### Assignment
Transcribe every entry word for word, leaving out all images.
── Data shown
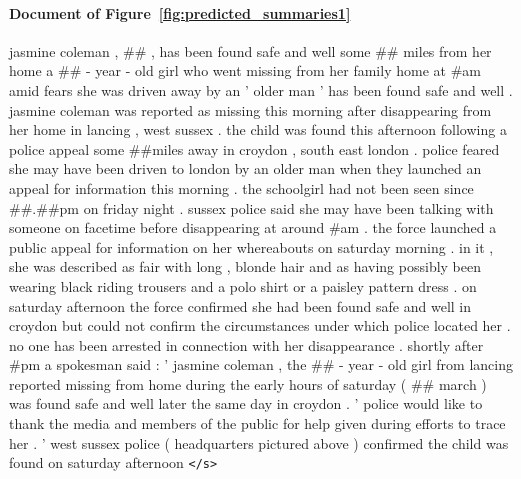 \documentclass[12pt]{report}
\begin{document}
\begin{appendices}
\paragraph{Document of Figure~\ref{fig:predicted_summaries1}} jasmine coleman , \#\# , has been found safe and well some \#\# miles from her home a \#\# - year - old girl who went missing from her family home at \#am amid fears she was driven away by an ' older man ' has been found safe and well . jasmine coleman was reported as missing this morning after disappearing from her home in lancing , west sussex . the child was found this afternoon following a police appeal some \#\#miles away in croydon , south east london . police feared she may have been driven to london by an older man when they launched an appeal for information this morning . the schoolgirl had not been seen since \#\#.\#\#pm on friday night . sussex police said she may have been talking with someone on facetime before disappearing at around \#am . the force launched a public appeal for information on her whereabouts on saturday morning . in it , she was described as fair with long , blonde hair and as having possibly been wearing black riding trousers and a polo shirt or a paisley pattern dress . on saturday afternoon the force confirmed she had been found safe and well in croydon but could not confirm the circumstances under which police located her . no one has been arrested in connection with her disappearance . shortly after \#pm a spokesman said : ' jasmine coleman , the \#\# - year - old girl from lancing reported missing from home during the early hours of saturday ( \#\# march ) was found safe and well later the same day in croydon . ' police would like to thank the media and members of the public for help given during efforts to trace her . ' west sussex police ( headquarters pictured above ) confirmed the child was found on saturday afternoon \texttt{</s>}


\end{appendices}
\end{document}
────
### Written response
 \documentclass[12pt]{report}
\begin{document}
\begin{appendices}
\paragraph{Document of Figure~\ref{fig:predicted_summaries1}} jasmine coleman , \#\# , has been found safe and well some \#\# miles from her home a \#\# - year - old girl who went missing from her family home at \#am amid fears she was driven away by an ' older man ' has been found safe and well . jasmine coleman was reported as missing this morning after disappearing from her home in lancing , west sussex . the child was found this afternoon following a police appeal some \#\#miles away in croydon , south east london . police feared she may have been driven to london by an older man when they launched an appeal for information this morning . the schoolgirl had not been seen since \#\#.\#\#pm on friday night . sussex police said she may have been talking with someone on facetime before disappearing at around \#am . the force launched a public appeal for information on her whereabouts on saturday morning . in it , she was described as fair with long , blonde hair and as having possibly been wearing black riding trousers and a polo shirt or a paisley pattern dress . on saturday afternoon the force confirmed she had been found safe and well in croydon but could not confirm the circumstances under which police located her . no one has been arrested in connection with her disappearance . shortly after \#pm a spokesman said : ' jasmine coleman , the \#\# - year - old girl from lancing reported missing from home during the early hours of saturday ( \#\# march ) was found safe and well later the same day in croydon . ' police would like to thank the media and members of the public for help given during efforts to trace her . ' west sussex police ( headquarters pictured above ) confirmed the child was found on saturday afternoon \texttt{</s>}


\end{appendices}
\end{document}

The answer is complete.